Input data –
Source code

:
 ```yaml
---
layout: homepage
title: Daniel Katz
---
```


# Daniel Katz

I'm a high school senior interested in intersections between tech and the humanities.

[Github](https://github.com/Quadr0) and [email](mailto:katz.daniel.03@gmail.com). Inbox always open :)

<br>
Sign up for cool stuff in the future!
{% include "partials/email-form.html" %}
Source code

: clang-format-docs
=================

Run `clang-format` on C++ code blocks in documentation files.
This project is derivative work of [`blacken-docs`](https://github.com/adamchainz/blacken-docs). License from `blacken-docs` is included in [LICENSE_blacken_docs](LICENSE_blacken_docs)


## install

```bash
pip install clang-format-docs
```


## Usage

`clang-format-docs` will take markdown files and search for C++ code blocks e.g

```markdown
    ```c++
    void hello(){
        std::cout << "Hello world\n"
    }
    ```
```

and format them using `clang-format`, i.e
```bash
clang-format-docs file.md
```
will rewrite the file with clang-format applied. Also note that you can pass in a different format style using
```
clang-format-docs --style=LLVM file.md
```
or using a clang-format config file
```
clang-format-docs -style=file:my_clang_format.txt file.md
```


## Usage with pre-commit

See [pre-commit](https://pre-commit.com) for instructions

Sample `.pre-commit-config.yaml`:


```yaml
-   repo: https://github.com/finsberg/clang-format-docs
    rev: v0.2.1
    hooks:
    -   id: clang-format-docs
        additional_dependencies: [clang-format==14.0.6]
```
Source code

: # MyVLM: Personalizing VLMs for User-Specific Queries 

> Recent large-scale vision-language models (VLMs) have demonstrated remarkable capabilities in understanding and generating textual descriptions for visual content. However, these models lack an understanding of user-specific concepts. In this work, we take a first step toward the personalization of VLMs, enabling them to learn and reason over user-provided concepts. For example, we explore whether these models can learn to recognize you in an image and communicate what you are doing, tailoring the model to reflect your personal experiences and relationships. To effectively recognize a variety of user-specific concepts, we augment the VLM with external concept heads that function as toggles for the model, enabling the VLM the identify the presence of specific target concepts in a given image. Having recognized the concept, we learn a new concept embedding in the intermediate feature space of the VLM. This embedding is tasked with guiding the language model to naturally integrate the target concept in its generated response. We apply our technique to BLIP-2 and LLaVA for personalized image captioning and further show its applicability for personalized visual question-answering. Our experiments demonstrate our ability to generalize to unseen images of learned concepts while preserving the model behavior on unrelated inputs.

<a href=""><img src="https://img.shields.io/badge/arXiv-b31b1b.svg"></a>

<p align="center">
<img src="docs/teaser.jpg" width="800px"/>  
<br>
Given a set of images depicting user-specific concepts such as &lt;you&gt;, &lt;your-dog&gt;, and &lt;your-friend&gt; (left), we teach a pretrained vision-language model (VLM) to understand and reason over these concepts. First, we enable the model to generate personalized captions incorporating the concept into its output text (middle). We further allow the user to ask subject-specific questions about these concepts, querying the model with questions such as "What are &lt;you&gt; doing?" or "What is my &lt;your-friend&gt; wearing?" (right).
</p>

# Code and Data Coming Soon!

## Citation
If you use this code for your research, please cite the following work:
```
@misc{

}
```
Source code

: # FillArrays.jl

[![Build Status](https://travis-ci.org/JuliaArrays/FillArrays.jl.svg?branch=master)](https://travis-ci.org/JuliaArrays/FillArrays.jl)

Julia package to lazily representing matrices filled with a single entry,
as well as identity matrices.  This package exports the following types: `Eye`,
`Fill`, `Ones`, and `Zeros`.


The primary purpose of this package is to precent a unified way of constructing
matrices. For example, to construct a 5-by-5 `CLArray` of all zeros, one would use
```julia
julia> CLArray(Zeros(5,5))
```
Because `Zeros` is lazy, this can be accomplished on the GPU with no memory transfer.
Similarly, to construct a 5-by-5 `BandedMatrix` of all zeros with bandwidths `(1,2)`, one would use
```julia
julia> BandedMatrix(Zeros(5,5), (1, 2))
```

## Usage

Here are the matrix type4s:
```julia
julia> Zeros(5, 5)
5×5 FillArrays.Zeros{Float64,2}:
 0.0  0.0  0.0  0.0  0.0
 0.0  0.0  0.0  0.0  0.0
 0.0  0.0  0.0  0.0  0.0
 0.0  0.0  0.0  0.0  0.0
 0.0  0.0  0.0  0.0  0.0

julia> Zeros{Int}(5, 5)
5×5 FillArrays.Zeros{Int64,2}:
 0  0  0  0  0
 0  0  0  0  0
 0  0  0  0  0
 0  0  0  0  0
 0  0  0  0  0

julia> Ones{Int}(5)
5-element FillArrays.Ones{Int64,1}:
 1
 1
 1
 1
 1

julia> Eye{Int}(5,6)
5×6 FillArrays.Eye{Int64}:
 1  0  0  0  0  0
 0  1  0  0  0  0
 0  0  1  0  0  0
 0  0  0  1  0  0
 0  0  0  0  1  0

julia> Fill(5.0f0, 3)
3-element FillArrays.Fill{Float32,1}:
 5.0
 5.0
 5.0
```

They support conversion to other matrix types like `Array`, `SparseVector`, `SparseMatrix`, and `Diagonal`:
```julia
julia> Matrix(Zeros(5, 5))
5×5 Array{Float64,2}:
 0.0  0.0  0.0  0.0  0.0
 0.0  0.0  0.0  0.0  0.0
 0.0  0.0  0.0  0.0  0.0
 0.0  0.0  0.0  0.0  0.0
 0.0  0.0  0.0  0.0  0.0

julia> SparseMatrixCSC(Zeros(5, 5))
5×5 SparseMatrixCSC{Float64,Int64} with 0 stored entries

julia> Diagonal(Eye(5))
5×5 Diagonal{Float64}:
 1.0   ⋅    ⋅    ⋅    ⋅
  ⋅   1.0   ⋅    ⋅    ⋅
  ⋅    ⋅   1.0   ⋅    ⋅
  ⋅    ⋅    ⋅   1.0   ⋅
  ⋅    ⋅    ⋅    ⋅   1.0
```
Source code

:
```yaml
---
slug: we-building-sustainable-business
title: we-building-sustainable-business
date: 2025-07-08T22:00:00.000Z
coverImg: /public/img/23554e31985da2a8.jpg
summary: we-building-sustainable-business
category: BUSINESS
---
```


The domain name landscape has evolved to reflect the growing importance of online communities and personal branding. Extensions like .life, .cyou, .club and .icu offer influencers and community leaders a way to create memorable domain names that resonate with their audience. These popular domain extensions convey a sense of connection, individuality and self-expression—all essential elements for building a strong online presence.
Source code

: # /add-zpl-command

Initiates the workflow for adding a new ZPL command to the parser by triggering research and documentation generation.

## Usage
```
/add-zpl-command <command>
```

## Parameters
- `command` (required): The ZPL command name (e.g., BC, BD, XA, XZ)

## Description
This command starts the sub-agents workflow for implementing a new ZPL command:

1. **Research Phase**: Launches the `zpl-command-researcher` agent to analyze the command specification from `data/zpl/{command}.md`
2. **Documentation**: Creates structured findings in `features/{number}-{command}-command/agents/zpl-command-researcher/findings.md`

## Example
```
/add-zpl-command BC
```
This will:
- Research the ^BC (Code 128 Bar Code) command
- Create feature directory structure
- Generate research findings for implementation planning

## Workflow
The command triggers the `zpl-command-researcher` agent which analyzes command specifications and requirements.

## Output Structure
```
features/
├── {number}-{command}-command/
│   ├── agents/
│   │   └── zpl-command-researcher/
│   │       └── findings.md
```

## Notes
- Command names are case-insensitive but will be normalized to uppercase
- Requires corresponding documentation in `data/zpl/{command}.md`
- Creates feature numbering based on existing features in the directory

Exercise – Your response must contain all of the records, copied exactly.

Exercise answer –
Source code

:
 ```yaml
---
layout: homepage
title: Daniel Katz
---
```


# Daniel Katz

I'm a high school senior interested in intersections between tech and the humanities.

[Github](https://github.com/Quadr0) and [email](mailto:katz.daniel.03@gmail.com). Inbox always open :)

<br>
Sign up for cool stuff in the future!
{% include "partials/email-form.html" %}
Source code

: clang-format-docs
=================

Run `clang-format` on C++ code blocks in documentation files.
This project is derivative work of [`blacken-docs`](https://github.com/adamchainz/blacken-docs). License from `blacken-docs` is included in [LICENSE_blacken_docs](LICENSE_blacken_docs)


## install

```bash
pip install clang-format-docs
```


## Usage

`clang-format-docs` will take markdown files and search for C++ code blocks e.g

```markdown
    ```c++
    void hello(){
        std::cout << "Hello world\n"
    }
    ```
```

and format them using `clang-format`, i.e
```bash
clang-format-docs file.md
```
will rewrite the file with clang-format applied. Also note that you can pass in a different format style using
```
clang-format-docs --style=LLVM file.md
```
or using a clang-format config file
```
clang-format-docs -style=file:my_clang_format.txt file.md
```


## Usage with pre-commit

See [pre-commit](https://pre-commit.com) for instructions

Sample `.pre-commit-config.yaml`:


```yaml
-   repo: https://github.com/finsberg/clang-format-docs
    rev: v0.2.1
    hooks:
    -   id: clang-format-docs
        additional_dependencies: [clang-format==14.0.6]
```
Source code

: # MyVLM: Personalizing VLMs for User-Specific Queries 

> Recent large-scale vision-language models (VLMs) have demonstrated remarkable capabilities in understanding and generating textual descriptions for visual content. However, these models lack an understanding of user-specific concepts. In this work, we take a first step toward the personalization of VLMs, enabling them to learn and reason over user-provided concepts. For example, we explore whether these models can learn to recognize you in an image and communicate what you are doing, tailoring the model to reflect your personal experiences and relationships. To effectively recognize a variety of user-specific concepts, we augment the VLM with external concept heads that function as toggles for the model, enabling the VLM the identify the presence of specific target concepts in a given image. Having recognized the concept, we learn a new concept embedding in the intermediate feature space of the VLM. This embedding is tasked with guiding the language model to naturally integrate the target concept in its generated response. We apply our technique to BLIP-2 and LLaVA for personalized image captioning and further show its applicability for personalized visual question-answering. Our experiments demonstrate our ability to generalize to unseen images of learned concepts while preserving the model behavior on unrelated inputs.

<a href=""><img src="https://img.shields.io/badge/arXiv-b31b1b.svg"></a>

<p align="center">
<img src="docs/teaser.jpg" width="800px"/>  
<br>
Given a set of images depicting user-specific concepts such as &lt;you&gt;, &lt;your-dog&gt;, and &lt;your-friend&gt; (left), we teach a pretrained vision-language model (VLM) to understand and reason over these concepts. First, we enable the model to generate personalized captions incorporating the concept into its output text (middle). We further allow the user to ask subject-specific questions about these concepts, querying the model with questions such as "What are &lt;you&gt; doing?" or "What is my &lt;your-friend&gt; wearing?" (right).
</p>

# Code and Data Coming Soon!

## Citation
If you use this code for your research, please cite the following work:
```
@misc{

}
```
Source code

: # FillArrays.jl

[![Build Status](https://travis-ci.org/JuliaArrays/FillArrays.jl.svg?branch=master)](https://travis-ci.org/JuliaArrays/FillArrays.jl)

Julia package to lazily representing matrices filled with a single entry,
as well as identity matrices.  This package exports the following types: `Eye`,
`Fill`, `Ones`, and `Zeros`.


The primary purpose of this package is to precent a unified way of constructing
matrices. For example, to construct a 5-by-5 `CLArray` of all zeros, one would use
```julia
julia> CLArray(Zeros(5,5))
```
Because `Zeros` is lazy, this can be accomplished on the GPU with no memory transfer.
Similarly, to construct a 5-by-5 `BandedMatrix` of all zeros with bandwidths `(1,2)`, one would use
```julia
julia> BandedMatrix(Zeros(5,5), (1, 2))
```

## Usage

Here are the matrix type4s:
```julia
julia> Zeros(5, 5)
5×5 FillArrays.Zeros{Float64,2}:
 0.0  0.0  0.0  0.0  0.0
 0.0  0.0  0.0  0.0  0.0
 0.0  0.0  0.0  0.0  0.0
 0.0  0.0  0.0  0.0  0.0
 0.0  0.0  0.0  0.0  0.0

julia> Zeros{Int}(5, 5)
5×5 FillArrays.Zeros{Int64,2}:
 0  0  0  0  0
 0  0  0  0  0
 0  0  0  0  0
 0  0  0  0  0
 0  0  0  0  0

julia> Ones{Int}(5)
5-element FillArrays.Ones{Int64,1}:
 1
 1
 1
 1
 1

julia> Eye{Int}(5,6)
5×6 FillArrays.Eye{Int64}:
 1  0  0  0  0  0
 0  1  0  0  0  0
 0  0  1  0  0  0
 0  0  0  1  0  0
 0  0  0  0  1  0

julia> Fill(5.0f0, 3)
3-element FillArrays.Fill{Float32,1}:
 5.0
 5.0
 5.0
```

They support conversion to other matrix types like `Array`, `SparseVector`, `SparseMatrix`, and `Diagonal`:
```julia
julia> Matrix(Zeros(5, 5))
5×5 Array{Float64,2}:
 0.0  0.0  0.0  0.0  0.0
 0.0  0.0  0.0  0.0  0.0
 0.0  0.0  0.0  0.0  0.0
 0.0  0.0  0.0  0.0  0.0
 0.0  0.0  0.0  0.0  0.0

julia> SparseMatrixCSC(Zeros(5, 5))
5×5 SparseMatrixCSC{Float64,Int64} with 0 stored entries

julia> Diagonal(Eye(5))
5×5 Diagonal{Float64}:
 1.0   ⋅    ⋅    ⋅    ⋅
  ⋅   1.0   ⋅    ⋅    ⋅
  ⋅    ⋅   1.0   ⋅    ⋅
  ⋅    ⋅    ⋅   1.0   ⋅
  ⋅    ⋅    ⋅    ⋅   1.0
```
Source code

:
```yaml
---
slug: we-building-sustainable-business
title: we-building-sustainable-business
date: 2025-07-08T22:00:00.000Z
coverImg: /public/img/23554e31985da2a8.jpg
summary: we-building-sustainable-business
category: BUSINESS
---
```


The domain name landscape has evolved to reflect the growing importance of online communities and personal branding. Extensions like .life, .cyou, .club and .icu offer influencers and community leaders a way to create memorable domain names that resonate with their audience. These popular domain extensions convey a sense of connection, individuality and self-expression—all essential elements for building a strong online presence.
Source code

: # /add-zpl-command

Initiates the workflow for adding a new ZPL command to the parser by triggering research and documentation generation.

## Usage
```
/add-zpl-command <command>
```

## Parameters
- `command` (required): The ZPL command name (e.g., BC, BD, XA, XZ)

## Description
This command starts the sub-agents workflow for implementing a new ZPL command:

1. **Research Phase**: Launches the `zpl-command-researcher` agent to analyze the command specification from `data/zpl/{command}.md`
2. **Documentation**: Creates structured findings in `features/{number}-{command}-command/agents/zpl-command-researcher/findings.md`

## Example
```
/add-zpl-command BC
```
This will:
- Research the ^BC (Code 128 Bar Code) command
- Create feature directory structure
- Generate research findings for implementation planning

## Workflow
The command triggers the `zpl-command-researcher` agent which analyzes command specifications and requirements.

## Output Structure
```
features/
├── {number}-{command}-command/
│   ├── agents/
│   │   └── zpl-command-researcher/
│   │       └── findings.md
```

## Notes
- Command names are case-insensitive but will be normalized to uppercase
- Requires corresponding documentation in `data/zpl/{command}.md`
- Creates feature numbering based on existing features in the directory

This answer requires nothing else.